Lors de cette audience, Cuesta-Rodríguez lui-même a déclaré qu'il ne souhaitait pas et ne considérait pas mériter la grâce. « Il est temps que je paie pour ce que j'ai fait », a-t-il affirmé.
Ses avocats, cependant, avaient demandé qu'on prenne en compte une histoire personnelle et clinique qui, selon eux, n'avait pas été présentée de manière adéquate pendant le procès.
Cuesta-Rodríguez est arrivé aux États-Unis en provenance de Cuba lors de l'Exode de Mariel en 1980, qui a conduit environ 125 000 Cubains sur le territoire américain.
La défense a soutenu qu'il avait eu une enfance marquée par des abus physiques et qu'il avait ensuite subi une grave blessure cérébrale à la suite d'un accident de bus.
Ses avocats ont également affirmé qu'il souffrait de dépression, de paranoïa, de psychose et de trouble de stress post-traumatique, et ont indiqué qu'il consommait de l'alcool et des stéroïdes à l'époque où il a tué Fisher.
Ces arguments n'ont pas réussi à empêcher l'exécution.
Il a retrouvé sa foi catholique dans le couloir de la mort
Des organisations opposées à la peine de mort, parmi lesquelles le Catholic Mobilizing Network, ont également demandé la clémence au gouverneur Stitt.
Le groupe a souligné que le Cubain avait renoué avec sa foi catholique pendant les années d'emprisonnement et a assuré que son comportement en prison lui avait permis de devenir l'un des seuls quatre condamnés à mort sélectionnés pour accéder à une cour commune au sein d'une unité moins restrictive.
Après son exécution, des membres de sa famille et des amis ont diffusé un communiqué dans lequel ils ont affirmé la transformation qu'il aurait connue au cours de ses années en prison.
Ils décrivirent sa vie comme étant « d'une beauté et d'une tendresse extraordinaires dans les conditions les plus sombres » et affirmèrent que « son héritage ne se mesurera pas par son pire moment, mais par les innombrables moments qui suivirent ».
La famille d'Olimpia Fisher a répondu d'un autre point de vue, mais a également recouru à la foi pour évoquer les plus de 20 années écoulées depuis le crime.
Ses filles, Cinthya Allen et Catya Wallis, ont affirmé avoir pardonné à l'homme qui a tué leur mère.
«Notre foi en Jésus nous a permis de pardonner.
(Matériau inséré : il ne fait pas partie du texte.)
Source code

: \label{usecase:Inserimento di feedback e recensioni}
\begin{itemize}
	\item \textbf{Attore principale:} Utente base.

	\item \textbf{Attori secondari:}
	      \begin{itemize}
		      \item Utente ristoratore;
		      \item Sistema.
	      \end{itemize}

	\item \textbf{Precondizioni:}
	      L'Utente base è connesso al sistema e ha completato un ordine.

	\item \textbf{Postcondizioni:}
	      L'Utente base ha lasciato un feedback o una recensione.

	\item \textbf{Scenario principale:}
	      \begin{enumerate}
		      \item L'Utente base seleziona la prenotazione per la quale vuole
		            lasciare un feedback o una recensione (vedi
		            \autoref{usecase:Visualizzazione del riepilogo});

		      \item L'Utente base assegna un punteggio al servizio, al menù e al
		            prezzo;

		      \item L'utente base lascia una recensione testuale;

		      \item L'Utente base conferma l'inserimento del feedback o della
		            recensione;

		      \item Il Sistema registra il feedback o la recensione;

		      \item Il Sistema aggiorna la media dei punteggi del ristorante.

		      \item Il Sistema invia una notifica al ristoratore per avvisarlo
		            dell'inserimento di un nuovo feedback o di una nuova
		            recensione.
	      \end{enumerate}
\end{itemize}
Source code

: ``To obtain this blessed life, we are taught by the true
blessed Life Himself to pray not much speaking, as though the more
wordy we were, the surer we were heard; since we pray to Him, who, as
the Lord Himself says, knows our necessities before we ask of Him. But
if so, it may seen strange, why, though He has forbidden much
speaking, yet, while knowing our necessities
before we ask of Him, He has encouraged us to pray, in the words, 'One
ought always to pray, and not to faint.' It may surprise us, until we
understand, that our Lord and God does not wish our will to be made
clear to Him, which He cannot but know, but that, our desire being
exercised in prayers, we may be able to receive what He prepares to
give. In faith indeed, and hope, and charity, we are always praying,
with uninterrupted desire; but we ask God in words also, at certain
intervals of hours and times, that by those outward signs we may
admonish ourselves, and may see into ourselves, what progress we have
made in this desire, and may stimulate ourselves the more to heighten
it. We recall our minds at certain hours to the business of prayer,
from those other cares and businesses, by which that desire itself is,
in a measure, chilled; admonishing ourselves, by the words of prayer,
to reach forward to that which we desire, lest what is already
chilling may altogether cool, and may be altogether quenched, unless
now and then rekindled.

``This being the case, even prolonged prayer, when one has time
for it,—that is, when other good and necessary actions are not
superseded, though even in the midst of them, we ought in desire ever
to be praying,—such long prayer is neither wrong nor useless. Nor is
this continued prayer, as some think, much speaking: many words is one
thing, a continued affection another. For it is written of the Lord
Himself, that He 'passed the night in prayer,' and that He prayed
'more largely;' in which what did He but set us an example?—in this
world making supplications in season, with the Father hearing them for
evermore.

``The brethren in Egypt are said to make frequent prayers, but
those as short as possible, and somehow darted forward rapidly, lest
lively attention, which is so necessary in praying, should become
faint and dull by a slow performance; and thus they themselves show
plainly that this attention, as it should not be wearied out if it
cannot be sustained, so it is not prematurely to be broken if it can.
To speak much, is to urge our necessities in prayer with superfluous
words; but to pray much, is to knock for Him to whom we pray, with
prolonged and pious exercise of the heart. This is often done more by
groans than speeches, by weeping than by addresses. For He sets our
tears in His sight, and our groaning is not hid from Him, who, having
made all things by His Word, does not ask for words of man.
Nous espérons que cette tragédie et cette perte rappelleront à tous l'importance de la sensibilisation à la violence domestique», ont-ils exprimé.
Le procureur général de l'Oklahoma, Gentner Drummond, a déclaré après l'exécution que la peine avait finalement été exécutée.
«La justice a été rendue pour Olimpia Fisher, dont la vie a été tragiquement interrompue», a déclaré.
«Je prie pour que sa famille trouve un peu de paix après avoir supporté 23 ans d'une douleur inimaginable», a-t-il ajouté.
Pour sa part, l'archevêque d'Oklahoma City, Paul S. Coakley, a remis en question l'application croissante de la peine capitale dans l'État.
«Aujourd'hui, je ressens de la tristesse alors que la perte de vie se poursuit avec l'exécution de Carlos Cuesta-Rodríguez par injection létale», a déclaré le religieux dans un communiqué diffusé sur ses réseaux sociaux.
Coakley a demandé de progresser vers « une forme de justice plus humaine » qui maintienne ouverte la possibilité de rédemption et respecte la dignité de toute vie, y compris celle de ceux qui ont commis des crimes graves.
Trois exécutions prévues le même jour aux États-Unis
La mort de Cuesta-Rodríguez a marqué le début d'une journée inhabituelle pour l'application de la peine capitale aux États-Unis.
Son exécution était la première de trois prévues pour ce jeudi en Oklahoma, Tennessee et Alabama, une coïncidence qui ne s'était pas produite depuis janvier 2010, a révélé The Guardian.
L'affaire se déroule également dans un contexte de recrudescence des exécutions dans le pays. En 2025, 47 personnes ont été exécutées, presque le double par rapport à l'année précédente, dans un contexte d'accroissement des activités des États qui maintiennent la peine de mort.